GraphQL with Flask and MongoDB

In this project I will add data to a MongoDB database and make it accessible using GraphQL.

Prerequisites

Python

For this project I will be using Python 3.7 and pipenv as my virtual environment.

MongoDB

Install MongoDB on your machine or VPS, or use a free hosted cluster.

On Mac, simply use brew to install the database.

 brew tap mongodb/brew
 brew install mongodb-community@4.2

I went with Atlas and tried one of the free clusters they offer.

After selecting the region and the name, simply click on create and wait for the cluster to be ready.

3 minutes later the cluster will be ready.

Go to Security -> Database Access and create a new Database User and give Admin or Read and Write access to the database. As an optional safety guard it is smart to enable the IP whitelist and add your own IP to the list to make sure no other IPs can access your database.

Finally go back to the Clusters overview and click on Connect. Choose the appropiate connection mechanism for your application. In my case this will be with Python 3.7. This should give you enough information to get started with MongoDB!

[Optional] MongoDB Compass

To visualize your MongoDB instance download MongoDB Compass from their website. Use the connection string from the previous step if you want to connect to the hosted cluster directly.

Once you have connected to the database the page will show your cluster, the hosts and the available data. Since we have not added anything yet it will show the default admin and local databases.

Creating the dataset

As a dataset I will be using information from https://www.mariowiki.com/. More specifcally I will be crawling data from Super Mario 1 levels from https://www.mariowiki.com/Category:Super_Mario_Bros._Levels. Each page with the level details has a table containing the Enemies and the Level statistics.

I will just show the reduced version of the script here, but the whole script is availabe in my Github repo. The script will run through the links on the website and retrieves meta data, the description, enemies and the statistics. The files are stored in a JSON file.

def get_all_tables():
    """ Retrieve all the tables """
    tree = get_lxml_tree_from_url(SMB_LEVEL_URL)
    for elem in tree.cssselect('#mw-pages a'):
        url = f"{BASE_URL}{elem.get('href')}"
        print(f"Crawling data for `{url}`")
        if 'Minus' not in url:
            subtree = get_lxml_tree_from_url(url)
            yield {
                'table_data': _get_table_data(subtree),
                'description': _get_description(subtree),
                'enemies': _get_enemies(subtree),
                'statistics': _get_level_statistics(subtree),
            }

def main():
    """ Main function """
    df = pd.DataFrame.from_dict(get_all_tables())
    print(f"Found {len(df)} results")
    df.to_json('smb.json', orient='records')

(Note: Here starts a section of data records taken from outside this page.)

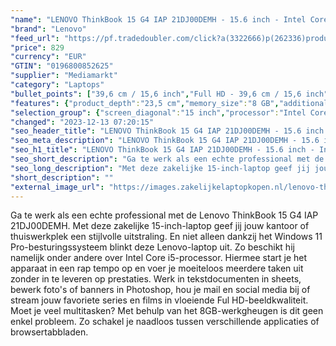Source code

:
 ```yaml
---
"name": "LENOVO ThinkBook 15 G4 IAP 21DJ00DEMH - 15.6 inch - Intel Core i5 - 8 GB - 256 GB - Windows 11 Pro"
"brand": "Lenovo"
"feed_url": "https://pf.tradedoubler.com/click?a(3322666)p(262336)product(50617-1763563)ttid(3)url(https%3A%2F%2Fwww.mediamarkt.nl%2Fnl%2Fproduct%2F_lenovo-thinkbook-15-g4-iap-21dj00demh-156-inch-intel-core-i5-8-gb-256-gb-windows-11-pro-1763563.html%3Futm_source%3Dtradedoubler%26utm_medium%3Daff-comparison%26utm_term%3D1763563)"
"price": 829
"currency": "EUR"
"GTIN": "0196800852625"
"supplier": "Mediamarkt"
"category": "Laptops"
"bullet_points": ["39,6 cm / 15,6 inch","Full HD - 39,6 cm / 15,6 inch","SSD , 256 GB","2x USB 3.2 (Gen 1, Type-A), 1x USB 3.2 (Gen 2, Type-C), 1x RJ-45, 1x HDMI 2.1, 1x kaartlezer, 1x Thunderbolt 4, 1x hoofdtelefoon-/microfooncombo","Lithium polymer","35.7 cm x 1.89 cm x 23.5 cm /"]
"features": {"product_depth":"23,5 cm","memory_size":"8 GB","additional_update_information":"Voor zover op de afbeeldingen apps worden getoond, geldt dat MediaMarkt niet kan garanderen dat de apps tijdens de volledige levensduur van het product goed zullen blijven functioneren. Dit hangt af van het beleid van de fabrikant.","manufacturer_part_number":"21DJ00DEMH","bluetooth":"Ja","dimensions_weight":"35.7 cm x 1.89 cm x 23.5 cm /","manufacturer_guarantee":"2 jaar","panel_type":"IPS (In-Plane Switching)","touchscreen":"Nee","manufacturer_supported_software_updates":"Onbekend","scope_of_delivery":"Laptop, AC-adapter (65 W), handleiding","processor_speed_with_turbo":"4.4 GHz","image_quality":"Full HD","memory_speeds":"3200 MHz","integrated_mike":"Ja","product_height":"1,89 cm","speakers":"Ja","convertibility":"Vast scherm","depth":"23,5 cm","screen_diagonal_inches":"15.6 inch","model_year":"2022","shipping_costs":"0.00","screen_type":"Mat scherm","connections":"2x USB 3.2 (Gen 1, Type-A), 1x USB 3.2 (Gen 2, Type-C), 1x RJ-45, 1x HDMI 2.1, 1x kaartlezer, 1x Thunderbolt 4, 1x hoofdtelefoon-/microfooncombo","old_price":"899.00","battery_capacity":"45 Wh","previous_price":"899.00","height":"1,89 cm","processor_brand":"Intel®","wlan_standards":"WiFi 6 (802.11AX)","ram_configuration":"1x 8 GB On-board","delivery_time":"1","bluetooth_version":"5.1","brightness":"300 cd/m²","image_ratio":"16:9","processor_clock_rate":"3.3 GHz","product_manufacturer":"LENOVO","screen_diagonal_cm":"39,6 cm","screen_diagonal_cm_inch":"39,6 cm / 15,6 inch","total_storage_space_in_gb":"256 GB","color":"Grijs","battery_type":"Lithium polymer","product_type":"Laptop","type_of_1_hard_disk":"SSD","product_width":"35,7 cm","processor":"Intel Core i5-1235U","capacity_of_1_hard_disk":"256 GB","hard_disk_1":"SSD , 256 GB","front_camera":"Ja","battery_life":"6 u","resolution":"1920 x 1080","integrated_webcam":"Ja","processor_model":"Core™ i5","update_policy":"Onbekend","wlan":"Ja","ram_type":"DDR4","weight":"1,7 kg","short_description":"THINKBOOK 15 G4 - 21DJ00EDMH","product_introduction_date":"2022-06-04","keyboard_type":"QWERTY","card_reader":"Ja","total_storage_space":"256 GB","operating_system":"Windows"}
"selection_group": {"screen_diagonal":"15 inch","processor":"Intel Core i5","changed_price_past_3_days":false,"product_family":"ThinkBook"}
"changed": "2023-12-13 07:20:15"
"seo_header_title": "LENOVO ThinkBook 15 G4 IAP 21DJ00DEMH - 15.6 inch - Intel Core i5 - 8 GB - 256 GB - Windows 11 Pro"
"seo_meta_description": "LENOVO ThinkBook 15 G4 IAP 21DJ00DEMH - 15.6 inch - Intel Core i5 - 8 GB - 256 GB - Windows 11 Pro"
"seo_h1_title": "LENOVO ThinkBook 15 G4 IAP 21DJ00DEMH - 15.6 inch - Intel Core i5 - 8 GB - 256 GB - Windows 11 Pro"
"seo_short_description": "Ga te werk als een echte professional met de Lenovo ThinkBook 15 G4 IAP 21DJ00DEMH."
"seo_long_description": "Met deze zakelijke 15-inch-laptop geef jij jouw kantoor of thuiswerkplek een stijlvolle uitstraling. En niet alleen dankzij het Windows 11 Pro-besturingssysteem blinkt deze Lenovo-laptop uit. Zo beschikt hij namelijk onder andere over Intel Core i5-processor. Hiermee start je het apparaat in een rap tempo op en voer je moeiteloos meerdere taken uit zonder in te leveren op prestaties. Werk in tekstdocumenten in sheets, bewerk foto's of banners in Photoshop, hou je mail en social media bij of stream jouw favoriete series en films in vloeiende Ful HD-beeldkwaliteit. Moet je veel multitasken? Met behulp van het 8GB-werkgheugen is dit geen enkel probleem. Zo schakel je naadloos tussen verschillende applicaties of browsertabbladen."
"short_description": ""
"external_image_url": "https://images.zakelijkelaptopkopen.nl/lenovo-thinkbook-15-g4-iap-21dj00demh-156-inch-intel-core-i5-8-gb-256-gb-windows-11-pro-1763563.webp"
---
```


Ga te werk als een echte professional met de Lenovo ThinkBook 15 G4 IAP 21DJ00DEMH. Met deze zakelijke 15-inch-laptop geef jij jouw kantoor of thuiswerkplek een stijlvolle uitstraling. En niet alleen dankzij het Windows 11 Pro-besturingssysteem blinkt deze Lenovo-laptop uit. Zo beschikt hij namelijk onder andere over Intel Core i5-processor. Hiermee start je het apparaat in een rap tempo op en voer je moeiteloos meerdere taken uit zonder in te leveren op prestaties. Werk in tekstdocumenten in sheets, bewerk foto's of banners in Photoshop, hou je mail en social media bij of stream jouw favoriete series en films in vloeiende Ful HD-beeldkwaliteit. Moet je veel multitasken? Met behulp van het 8GB-werkgheugen is dit geen enkel probleem. Zo schakel je naadloos tussen verschillende applicaties of browsertabbladen.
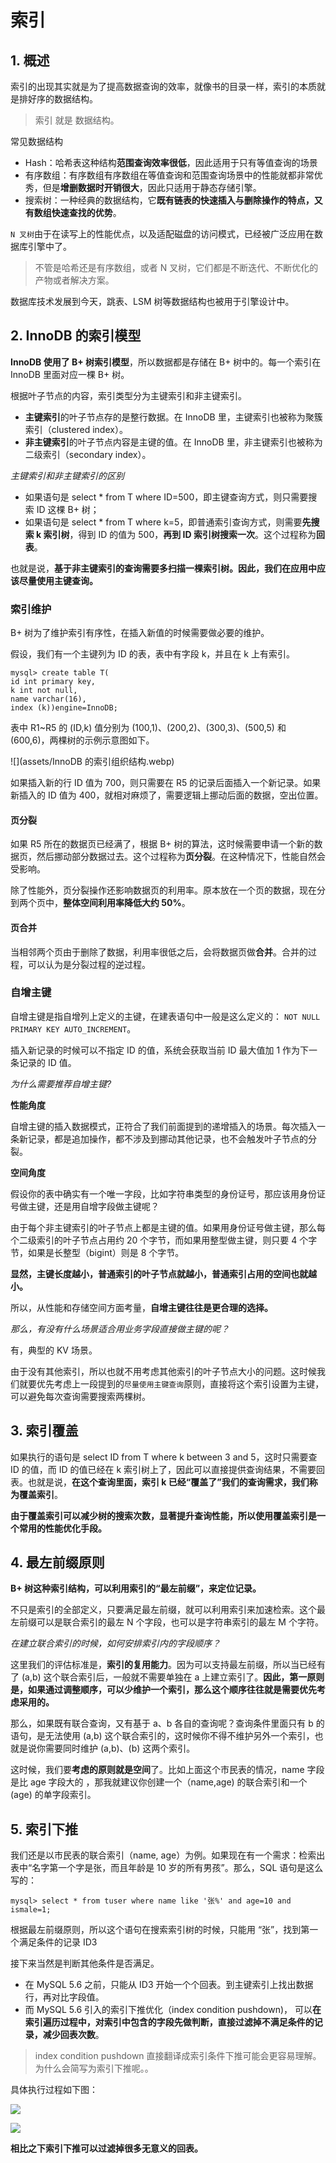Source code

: # 索引

## 1. 概述

索引的出现其实就是为了提高数据查询的效率，就像书的目录一样，索引的本质就是排好序的数据结构。

> 索引 就是 数据结构。



常见数据结构

* Hash：哈希表这种结构**范围查询效率很低**，因此适用于只有等值查询的场景
* 有序数组：有序数组有序数组在等值查询和范围查询场景中的性能就都非常优秀，但是**增删数据时开销很大**，因此只适用于静态存储引擎。
* 搜索树：一种经典的数据结构，它**既有链表的快速插入与删除操作的特点，又有数组快速查找的优势**。



`N 叉树`由于在读写上的性能优点，以及适配磁盘的访问模式，已经被广泛应用在数据库引擎中了。

> 不管是哈希还是有序数组，或者 N 叉树，它们都是不断迭代、不断优化的产物或者解决方案。

数据库技术发展到今天，跳表、LSM 树等数据结构也被用于引擎设计中。



## 2. InnoDB 的索引模型

**InnoDB 使用了 B+ 树索引模型**，所以数据都是存储在 B+ 树中的。每一个索引在 InnoDB 里面对应一棵 B+ 树。

根据叶子节点的内容，索引类型分为主键索引和非主键索引。

* **主键索引**的叶子节点存的是整行数据。在 InnoDB 里，主键索引也被称为聚簇索引（clustered index）。
* **非主键索引**的叶子节点内容是主键的值。在 InnoDB 里，非主键索引也被称为二级索引（secondary index）。



*主键索引和非主键索引的区别*

* 如果语句是 select * from T where ID=500，即主键查询方式，则只需要搜索 ID 这棵 B+ 树；
* 如果语句是 select * from T where k=5，即普通索引查询方式，则需要**先搜索 k 索引树**，得到 ID 的值为 500，**再到 ID 索引树搜索一次**。这个过程称为**回表**。

也就是说，**基于非主键索引的查询需要多扫描一棵索引树。因此，我们在应用中应该尽量使用主键查询。**





### 索引维护

B+ 树为了维护索引有序性，在插入新值的时候需要做必要的维护。

假设，我们有一个主键列为 ID 的表，表中有字段 k，并且在 k 上有索引。

```mysql
mysql> create table T(
id int primary key, 
k int not null, 
name varchar(16),
index (k))engine=InnoDB;
```

表中 R1~R5 的 (ID,k) 值分别为 (100,1)、(200,2)、(300,3)、(500,5) 和 (600,6)，两棵树的示例示意图如下。

![](assets/InnoDB 的索引组织结构.webp)

如果插入新的行 ID 值为 700，则只需要在 R5 的记录后面插入一个新记录。如果新插入的 ID 值为 400，就相对麻烦了，需要逻辑上挪动后面的数据，空出位置。

#### 页分裂

如果 R5 所在的数据页已经满了，根据 B+ 树的算法，这时候需要申请一个新的数据页，然后挪动部分数据过去。这个过程称为**页分裂**。在这种情况下，性能自然会受影响。

除了性能外，页分裂操作还影响数据页的利用率。原本放在一个页的数据，现在分到两个页中，**整体空间利用率降低大约 50%**。

#### 页合并

当相邻两个页由于删除了数据，利用率很低之后，会将数据页做**合并**。合并的过程，可以认为是分裂过程的逆过程。



### 自增主键

自增主键是指自增列上定义的主键，在建表语句中一般是这么定义的： `NOT NULL PRIMARY KEY AUTO_INCREMENT`。

插入新记录的时候可以不指定 ID 的值，系统会获取当前 ID 最大值加 1 作为下一条记录的 ID 值。

*为什么需要推荐自增主键?*

**性能角度**

自增主键的插入数据模式，正符合了我们前面提到的递增插入的场景。每次插入一条新记录，都是追加操作，都不涉及到挪动其他记录，也不会触发叶子节点的分裂。

**空间角度**

假设你的表中确实有一个唯一字段，比如字符串类型的身份证号，那应该用身份证号做主键，还是用自增字段做主键呢？

由于每个非主键索引的叶子节点上都是主键的值。如果用身份证号做主键，那么每个二级索引的叶子节点占用约 20 个字节，而如果用整型做主键，则只要 4 个字节，如果是长整型（bigint）则是 8 个字节。

**显然，主键长度越小，普通索引的叶子节点就越小，普通索引占用的空间也就越小。**

所以，从性能和存储空间方面考量，**自增主键往往是更合理的选择。**

*那么，有没有什么场景适合用业务字段直接做主键的呢？*

有，典型的 KV 场景。

由于没有其他索引，所以也就不用考虑其他索引的叶子节点大小的问题。这时候我们就要优先考虑上一段提到的`尽量使用主键查询`原则，直接将这个索引设置为主键，可以避免每次查询需要搜索两棵树。





## 3. 索引覆盖

如果执行的语句是 select ID from T where k between 3 and 5，这时只需要查 ID 的值，而 ID 的值已经在 k 索引树上了，因此可以直接提供查询结果，不需要回表。也就是说，**在这个查询里面，索引 k 已经“覆盖了”我们的查询需求，我们称为覆盖索引**。

**由于覆盖索引可以减少树的搜索次数，显著提升查询性能，所以使用覆盖索引是一个常用的性能优化手段。**





## 4. 最左前缀原则

**B+ 树这种索引结构，可以利用索引的“最左前缀”，来定位记录。**

不只是索引的全部定义，只要满足最左前缀，就可以利用索引来加速检索。这个最左前缀可以是联合索引的最左 N 个字段，也可以是字符串索引的最左 M 个字符。

*在建立联合索引的时候，如何安排索引内的字段顺序？*

这里我们的评估标准是，**索引的复用能力**。因为可以支持最左前缀，所以当已经有了 (a,b) 这个联合索引后，一般就不需要单独在 a 上建立索引了。**因此，第一原则是，如果通过调整顺序，可以少维护一个索引，那么这个顺序往往就是需要优先考虑采用的。**

那么，如果既有联合查询，又有基于 a、b 各自的查询呢？查询条件里面只有 b 的语句，是无法使用 (a,b) 这个联合索引的，这时候你不得不维护另外一个索引，也就是说你需要同时维护 (a,b)、(b) 这两个索引。

这时候，我们要**考虑的原则就是空间**了。比如上面这个市民表的情况，name 字段是比 age 字段大的 ，那我就建议你创建一个（name,age) 的联合索引和一个 (age) 的单字段索引。



## 5. 索引下推

我们还是以市民表的联合索引（name, age）为例。如果现在有一个需求：检索出表中“名字第一个字是张，而且年龄是 10 岁的所有男孩”。那么，SQL 语句是这么写的：

```mysql
mysql> select * from tuser where name like '张%' and age=10 and ismale=1;
```

根据最左前缀原则，所以这个语句在搜索索引树的时候，只能用 “张”，找到第一个满足条件的记录 ID3

接下来当然是判断其他条件是否满足。

* 在 MySQL 5.6 之前，只能从 ID3 开始一个个回表。到主键索引上找出数据行，再对比字段值。
* 而 MySQL 5.6 引入的索引下推优化（index condition pushdown)， 可以**在索引遍历过程中，对索引中包含的字段先做判断，直接过滤掉不满足条件的记录，减少回表次数**。

> index condition pushdown 直接翻译成索引条件下推可能会更容易理解。为什么会简写为索引下推呢。。

具体执行过程如下图：

![](assets/无索引下推执行流程.webp)

![](assets/索引下推执行流程.webp)

**相比之下索引下推可以过滤掉很多无意义的回表。**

if __name__ == "__main__":
    main()

The JSON for one item will look like the following:

{
    "description": "World 1-1 is the first level of World 1 in Super Mario Bros., and the first level overall in said game; thus, it is the first level in general of the entire Super Mario series. The first screen of the level is also the game's title screen when starting it up. It contains the basics of the Super Mario Bros. game, getting the player ready for the journey ahead. The level consists of Magic Mushrooms, standard enemies such as Little Goombas and Koopa Troopas, a lot of coins, a hidden secret bonus area that allows the player to skip most of the level, Fire Flowers, pits, and a flagpole at the end. According to Shigeru Miyamoto, World 1-1 was one of the later levels created, due to the \"fun\" courses created first being more suited for late game, where players were more familiar with how Super Mario Bros. works.",
    "enemies": [
        {
            "name": "Little Goomba",
            "amount": "16"
        },
        {
            "name": "Green Koopa Troopa",
            "amount": "1"
        }
    ],
    "statistics": [
        {
            "name": "Coin",
            "amount": 39
        },
        {
            "name": "Magic Mushroom",
            "amount": 3
        },
        {
            "name": "Fire Flower",
            "amount": 3
        },
        {
            "name": "Starman",
            "amount": 1
        },
        {
            "name": "1 up Mushroom",
            "amount": 1
        }
    ],
    "table_data": {
        "World-Level": "World 1-1",
        "World": "World 1",
        "Game": "Super Mario Bros.",
        "Time limit": "400 seconds"
    }
}

Storing the dataset

Creating the schemas

In the previous step I have stored the result of the crawler to smb.json. To store the data in MongoDB I need to define the schema for the different tables. This is done in models.py using mongoengine as shown below. I want to store the following four tables.

  • Games
  • Powerups
  • Enemies
  • Levels

The first collectionGame only has a name, Powerup and Enemy have a name and amount and the Level collection will have more fields. A Level references a Game document, has a list of enemies and powerups, but also information on the time limit, boss, world and a description.

""" models.py """
from mongoengine import Document, EmbeddedDocument
from mongoengine.fields import (
    DateTimeField,
    ListField,
    ReferenceField,
    StringField,
    IntField,
)


class Game(Document):

    meta = {"collection": "game"}
    name = StringField()


class Powerup(Document):

    meta = {"collection": "powerup"}
    name = StringField()
    amount = IntField()


class Enemy(Document):

    meta = {"collection": "enemy"}
    name = StringField()
    amount = IntField()


class Level(Document):

    meta = {"collection": "level"}
    game = ReferenceField(Game)
    name = StringField()
    description = StringField()
    world = StringField()
    time_limit = IntField()
    boss = StringField()
    enemies = ListField(ReferenceField(Enemy))
    powerups = ListField(ReferenceField(Powerup))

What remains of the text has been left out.